Arranco en la dirección opuesta, me meto por las calles laterales pero la mujer tiene la misma idea. Allí va impertérrita, detrás de mí, balanceándose en su propia corriente del Jordán, como una pastora de Harlem. Llego al fin a casa sopesando aquello de que si sigues así te vamos a mandar sola con tu maleta de rueditas por la Broadway, a pie, derechito para allá abajo. Me veo entre sirenas y mascotas abandonadas y locos sueltos En el vasto silencio de Manhattan. Nunca mejor dicho por la pitonisa Elisa Lerner con sus didascalias: buscaré la de la escena IV describiendo cómo ubicar a la actriz: Una calle del centro de Nueva York. De lo alto penden una serie de semáforos rojos y amarillos que deberán estar dispuestos un poco a la manera de los móviles de Calder. Tienen razón los de mi casa. ¿Y si no era el fantasma de una Rosie mayor sino la mensajera que llegó con la noticia final y ahora pongo en riesgo a todos los trabajadores indispensables de mi piso? Y dejo de pensar en la vieja Rosie de la obra teatral, sola, ya mayor, en su última escena: Como desde una gran soledad, acota Lerner, de la que tampoco he sabido hasta la próxima vez …Mi largo guante negro que no dejó de desplegarse, triunfalmente, mientras hablaba con el arrendador y el sacerdote, ahora se derrumba. (Rosie deja caer el largo guante. Luego marcha lentamente, a proscenio. Hacia el imaginario féretro…) ¿Y si me quedo unas doce horas en la escalera de incendios con las bolsas para orearlo todo, por si acaso, y aprovecho hoy a las siete y saludo a los que no veo pero que nos cuidan y aprovecho y grito quiten la culebra muerta, que da mala impresión?
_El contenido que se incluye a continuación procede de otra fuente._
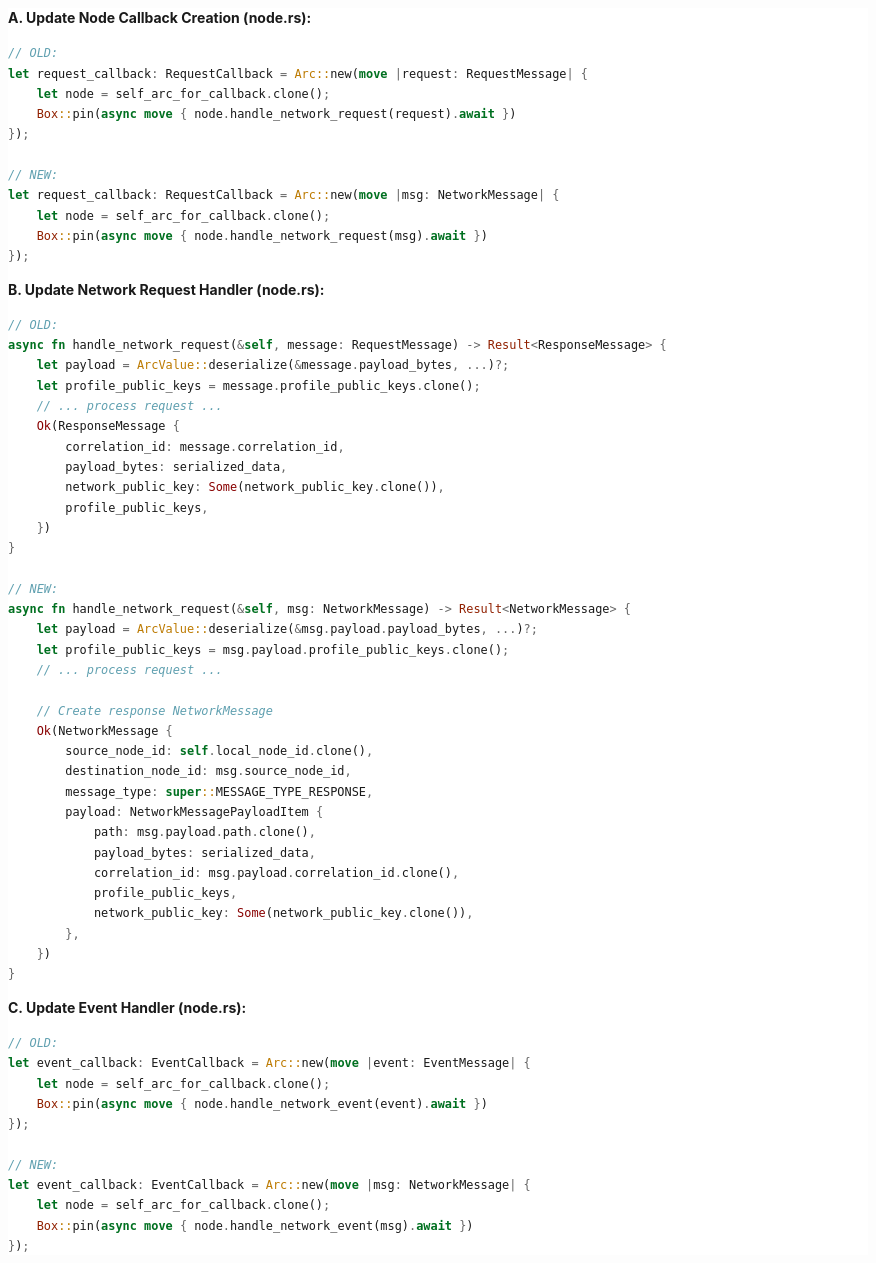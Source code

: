 **A. Update Node Callback Creation (node.rs):**
```rust
// OLD:
let request_callback: RequestCallback = Arc::new(move |request: RequestMessage| {
    let node = self_arc_for_callback.clone();
    Box::pin(async move { node.handle_network_request(request).await })
});

// NEW:
let request_callback: RequestCallback = Arc::new(move |msg: NetworkMessage| {
    let node = self_arc_for_callback.clone();
    Box::pin(async move { node.handle_network_request(msg).await })
});
```

**B. Update Network Request Handler (node.rs):**
```rust
// OLD:
async fn handle_network_request(&self, message: RequestMessage) -> Result<ResponseMessage> {
    let payload = ArcValue::deserialize(&message.payload_bytes, ...)?;
    let profile_public_keys = message.profile_public_keys.clone();
    // ... process request ...
    Ok(ResponseMessage {
        correlation_id: message.correlation_id,
        payload_bytes: serialized_data,
        network_public_key: Some(network_public_key.clone()),
        profile_public_keys,
    })
}

// NEW:
async fn handle_network_request(&self, msg: NetworkMessage) -> Result<NetworkMessage> {
    let payload = ArcValue::deserialize(&msg.payload.payload_bytes, ...)?;
    let profile_public_keys = msg.payload.profile_public_keys.clone();
    // ... process request ...
    
    // Create response NetworkMessage
    Ok(NetworkMessage {
        source_node_id: self.local_node_id.clone(),
        destination_node_id: msg.source_node_id,
        message_type: super::MESSAGE_TYPE_RESPONSE,
        payload: NetworkMessagePayloadItem {
            path: msg.payload.path.clone(),
            payload_bytes: serialized_data,
            correlation_id: msg.payload.correlation_id.clone(),
            profile_public_keys,
            network_public_key: Some(network_public_key.clone()),
        },
    })
}
```

**C. Update Event Handler (node.rs):**
```rust
// OLD:
let event_callback: EventCallback = Arc::new(move |event: EventMessage| {
    let node = self_arc_for_callback.clone();
    Box::pin(async move { node.handle_network_event(event).await })
});

// NEW:
let event_callback: EventCallback = Arc::new(move |msg: NetworkMessage| {
    let node = self_arc_for_callback.clone();
    Box::pin(async move { node.handle_network_event(msg).await })
});
```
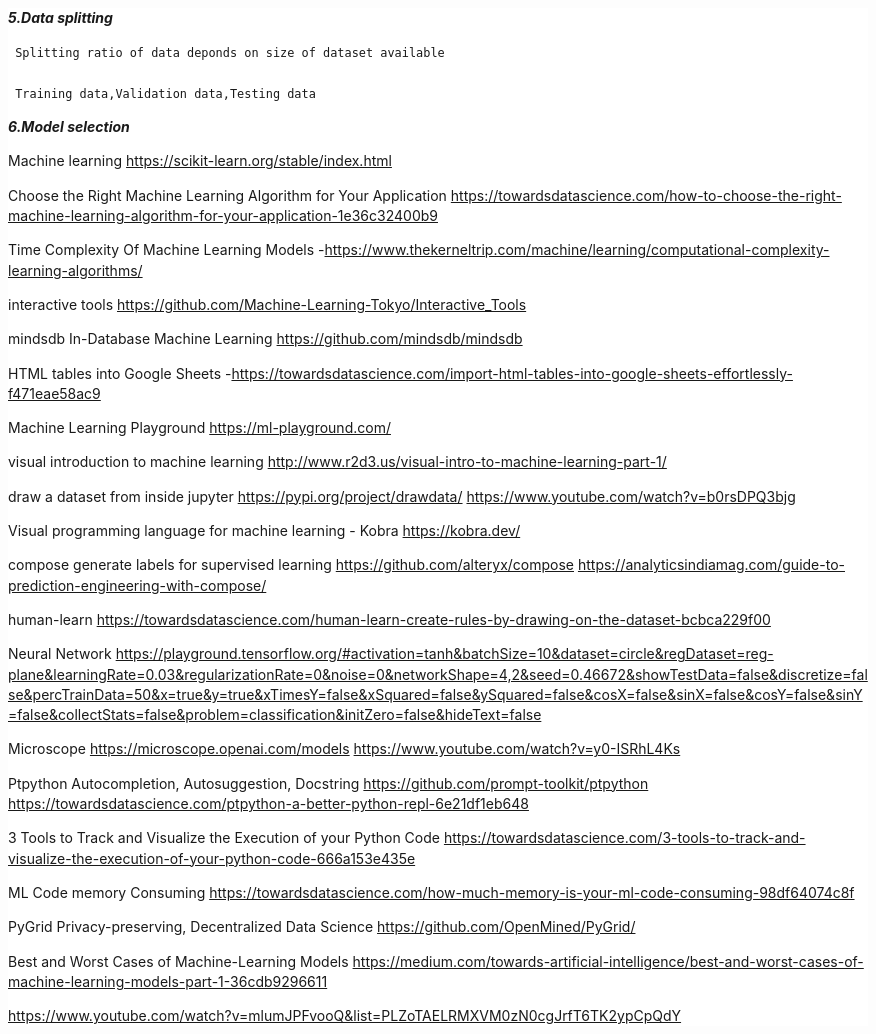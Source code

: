 ***5.Data splitting***

     Splitting ratio of data deponds on size of dataset available

     Training data,Validation data,Testing data

***6.Model selection***

  Machine learning  https://scikit-learn.org/stable/index.html
  
  Choose the Right Machine Learning Algorithm for Your Application  https://towardsdatascience.com/how-to-choose-the-right-machine-learning-algorithm-for-your-application-1e36c32400b9
  
  Time Complexity Of Machine Learning Models -https://www.thekerneltrip.com/machine/learning/computational-complexity-learning-algorithms/
  
  interactive tools https://github.com/Machine-Learning-Tokyo/Interactive_Tools 
  
  mindsdb In-Database Machine Learning https://github.com/mindsdb/mindsdb
  
  HTML tables into Google Sheets -https://towardsdatascience.com/import-html-tables-into-google-sheets-effortlessly-f471eae58ac9 
  
  Machine Learning Playground  https://ml-playground.com/
  
  visual introduction to machine learning http://www.r2d3.us/visual-intro-to-machine-learning-part-1/  
  
  draw a dataset from inside jupyter https://pypi.org/project/drawdata/ https://www.youtube.com/watch?v=b0rsDPQ3bjg
  
  Visual programming language for machine learning - Kobra https://kobra.dev/
  
  compose generate labels for supervised learning https://github.com/alteryx/compose  https://analyticsindiamag.com/guide-to-prediction-engineering-with-compose/
  
  human-learn  https://towardsdatascience.com/human-learn-create-rules-by-drawing-on-the-dataset-bcbca229f00
  
  Neural Network  https://playground.tensorflow.org/#activation=tanh&batchSize=10&dataset=circle&regDataset=reg-plane&learningRate=0.03&regularizationRate=0&noise=0&networkShape=4,2&seed=0.46672&showTestData=false&discretize=false&percTrainData=50&x=true&y=true&xTimesY=false&xSquared=false&ySquared=false&cosX=false&sinX=false&cosY=false&sinY=false&collectStats=false&problem=classification&initZero=false&hideText=false 
  
  Microscope https://microscope.openai.com/models https://www.youtube.com/watch?v=y0-ISRhL4Ks
  
  Ptpython  Autocompletion, Autosuggestion, Docstring https://github.com/prompt-toolkit/ptpython  https://towardsdatascience.com/ptpython-a-better-python-repl-6e21df1eb648
  
  3 Tools to Track and Visualize the Execution of your Python Code https://towardsdatascience.com/3-tools-to-track-and-visualize-the-execution-of-your-python-code-666a153e435e
  
  ML Code memory Consuming  https://towardsdatascience.com/how-much-memory-is-your-ml-code-consuming-98df64074c8f
  
  PyGrid Privacy-preserving, Decentralized Data Science https://github.com/OpenMined/PyGrid/ 
  
  Best and Worst Cases of Machine-Learning Models https://medium.com/towards-artificial-intelligence/best-and-worst-cases-of-machine-learning-models-part-1-36cdb9296611

  https://www.youtube.com/watch?v=mlumJPFvooQ&list=PLZoTAELRMXVM0zN0cgJrfT6TK2ypCpQdY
Y esta vez veo al ángel del apocalipsis que sale por la escalera de incendio y me dice que tiene uno de mis escarabajos de oro, que se lo encontró a la orilla del río a donde fue a rezar pero que cuando quiso dármelo yo salí corriendo. Que no me preocupe, que ella lo tocó con el guante y que ahora lo estaba oreando.